FFAR2, a receptor for the microbial metabolites SCFA, is required for Fn7-1 induction of RORγt⁺ CD4⁺ T cells in the colonic lamina propria of ASF mice and is expressed in F. nucleatum-associated CRC tissues. (a) SCFA profiles from extracted cecal contents of ASF or ASF+Fn7-1 mice and analyzed by HPLC. (b) Frequency of RORγt⁺ cells, within the CD4⁺ T cell population, in the colonic lamina propria of C57Bl/6J or Ffar2^−/− mice colonized with ASF or ASF+Fn7-1, by flow cytometry. (c) Spearman’s rank correlation of SCFA receptors in human CRC tissues with intratumoral F. nucleatum abundance, analyzed from The Cancer Genome Atlas colon adenocarcinoma (TCGA COAD) RNA-seq data and presented as -log₁₀(False Discovery Rate). For b, CD4⁺ T cells are defined by gating on live CD45⁺CD3⁺CD4⁺ lymphocytes. For a and b, all data points reflect the data from an individual mouse or sample, with error bars indicating mean ± SEM, and statistics were calculated using a Mann-Whitney test. ** indicates P < .01; ns indicates not significant

Given limitations in the genetic tractability of Fn7-1 and the redundant pathways predicted to produce SCFA in F. nucleatum,^35,36 we turned to genetic mouse models to investigate whether the SCFA produced by Fn7-1 were involved in the immune responses we observed. We used mice lacking FFAR2, a SCFA receptor that senses acetate, propionate, and, to a lesser extent, butyrate, that we previously re-derived under germ-free conditions.³⁰ Using the same ASF+Fn7-1 model, we asked whether Fn7-1 elicited the same induction of RORγt⁺ CD4⁺ T cells we observed in wild-type C57Bl/6J mice in the absence of FFAR2. In the colon LP of Ffar2^−/− mice, RORγt⁺ CD4⁺ T cells frequency did not differ between mice harboring ASF+Fn7-1 versus ASF alone, in contrast with our observations in C57Bl/6J mice, despite similar levels of Fn7-1 colonization in both C57Bl/6J wild type and Ffar2^−/− mice (Figure 5b and Supplemental Figure S5).

Our results suggest FFAR2 deficiency abrogates Fn7-1’s induction of RORγt⁺ CD4⁺ T cells, although the specific FFAR2-expressing cell type(s) mediating this phenotype have yet to be determined. We explored whether this effect might be Th17 cell-intrinsic or extrinsic by assessing Ffar2 expression in Th17 cells isolated from colonic tissues from IL-17A-GFP reporter mice (Supplemental Figure S6). Using RT-qPCR, we found detectable Ffar2 expression in Th17 cells, as compared to the limit of detection for Ffar2 amplification in the absence of reverse transcriptase. We compared Ffar2 expression in Th17 cells to colonic Treg cells, which have been shown to express Ffar2 and respond directly to SCFA through Ffar2,³¹ and found that Ffar2 expression was lower in Th17 cells than in Treg cells. As our results suggest low Ffar2 expression in Th17 cells, it remains feasible that this phenotype could be due to either intrinsic SCFA sensing by Th17 cells or through another cellular intermediary, like certain myeloid cell populations that express high levels of Ffar2.³⁷

The potential for FFAR2 sufficiency to mediate the immunomodulatory effects of Fn7-1 and its SCFA suggested that FFAR2 expression in F. nucleatum-associated tissues would be critical for the in vivo relevance of our observations. Previous reports investigating FFAR2 have suggested that its expression in human CRC tissues is either downregulated or similar to normal colonic tissues.^38–40 However, these studies have not considered the tumoral microbiota in their analyses.
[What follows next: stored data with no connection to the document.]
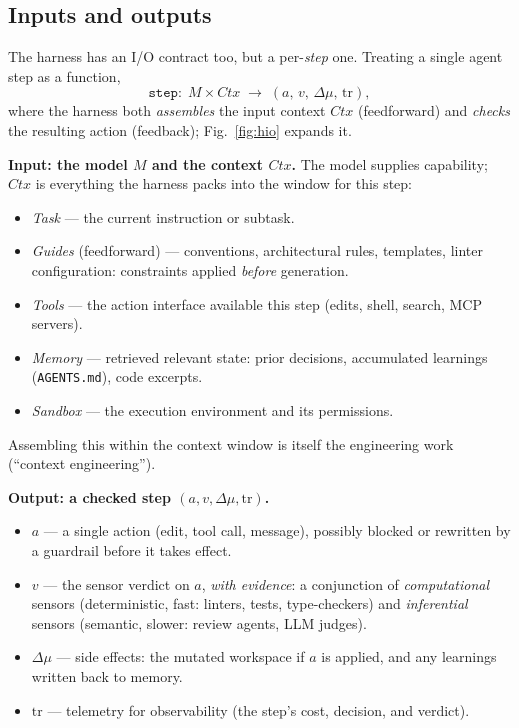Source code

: \documentclass[10pt,twocolumn,letterpaper]{article}
\begin{document}
\subsection{Inputs and outputs}
\label{sec:harness-io}
The harness has an I/O contract too, but a per-\emph{step} one. Treating a single
agent step as a function,
\[
\texttt{step}:\; M \times \mathit{Ctx} \;\to\; (a,\, v,\, \Delta\mu,\, \mathrm{tr}),
\]
where the harness both \emph{assembles} the input context $\mathit{Ctx}$
(feedforward) and \emph{checks} the resulting action (feedback);
Fig.~\ref{fig:hio} expands it.

\noindent\textbf{Input: the model $M$ and the context $\mathit{Ctx}$.} The model
supplies capability; $\mathit{Ctx}$ is everything the harness packs into the
window for this step:
\begin{itemize}[leftmargin=1.2em,itemsep=1pt,topsep=2pt,parsep=0pt]
\item \emph{Task} --- the current instruction or subtask.
\item \emph{Guides} (feedforward) --- conventions, architectural rules,
templates, linter configuration: constraints applied \emph{before} generation.
\item \emph{Tools} --- the action interface available this step (edits, shell,
search, MCP servers).
\item \emph{Memory} --- retrieved relevant state: prior decisions, accumulated
learnings (\texttt{AGENTS.md}), code excerpts.
\item \emph{Sandbox} --- the execution environment and its permissions.
\end{itemize}
Assembling this within the context window is itself the engineering work
(``context engineering'').

\noindent\textbf{Output: a checked step $(a, v, \Delta\mu, \mathrm{tr})$.}
\begin{itemize}[leftmargin=1.2em,itemsep=1pt,topsep=2pt,parsep=0pt]
\item $a$ --- a single action (edit, tool call, message), possibly blocked or
rewritten by a guardrail before it takes effect.
\item $v$ --- the sensor verdict on $a$, \emph{with evidence}: a conjunction of
\emph{computational} sensors (deterministic, fast: linters, tests,
type-checkers) and \emph{inferential} sensors (semantic, slower: review agents,
LLM judges).
\item $\Delta\mu$ --- side effects: the mutated workspace if $a$ is applied, and
any learnings written back to memory.
\item $\mathrm{tr}$ --- telemetry for observability (the step's cost, decision,
and verdict).
\end{itemize}
\end{document}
To this end, we reexamined a data set in which we previously analyzed gene expression in human CRC tissues from The Cancer Genome Atlas Colon Adenocarcinoma data collection (TCGA-COAD)⁴¹ as it correlates with fusobacterial abundance.¹ We first looked at FFAR2 and observed significant correlation between its expression and intratumoral fusobacterial abundance (Figure 5c). Examining other genes related to SCFA sensing, we noted that the expression of NIACR1, which recognizes butyrate as well as nicotinic acid, and its close relative NIACR2 were also significantly correlated with fusobacterial abundance in CRC tissues. Expression of FFAR3 and OR51E2, both of which encode SCFA receptors, did not correlate with fusobacterial burden. These observations support that CRC tissues that harbor F. nucleatum are able to sense SCFA, suggesting that these metabolites are potentially important immunomodulators for F. nucleatum’s shaping of the intestinal tumor microenvironment as well.

Discussion

F. nucleatum is an intriguing target for CRC diagnostics and therapeutics, particularly as epidemiological studies have found that tumoral fusobacterial load is associated with poorer patient prognosis and recurrence after treatment.^42,43 In this work, we used murine gnotobiotic models to reveal that F. nucleatum colonization increases colonic Il17a expression, intestinal Th17 cell frequency and IL-17-family cytokine production, reminiscent of how ETBF promotes tumorigenesis and suggesting a convergent mechanism between these two CRC-associated microbes. Given its lack of obvious toxins, how F. nucleatum is shaping the intestinal immune environment into this pro-tumorigenic milieu remains a question of utmost importance. Our study further intimates that recognition of SCFA, metabolites produced by F. nucleatum in the intestinal tract, contributes to its immunomodulatory capabilities.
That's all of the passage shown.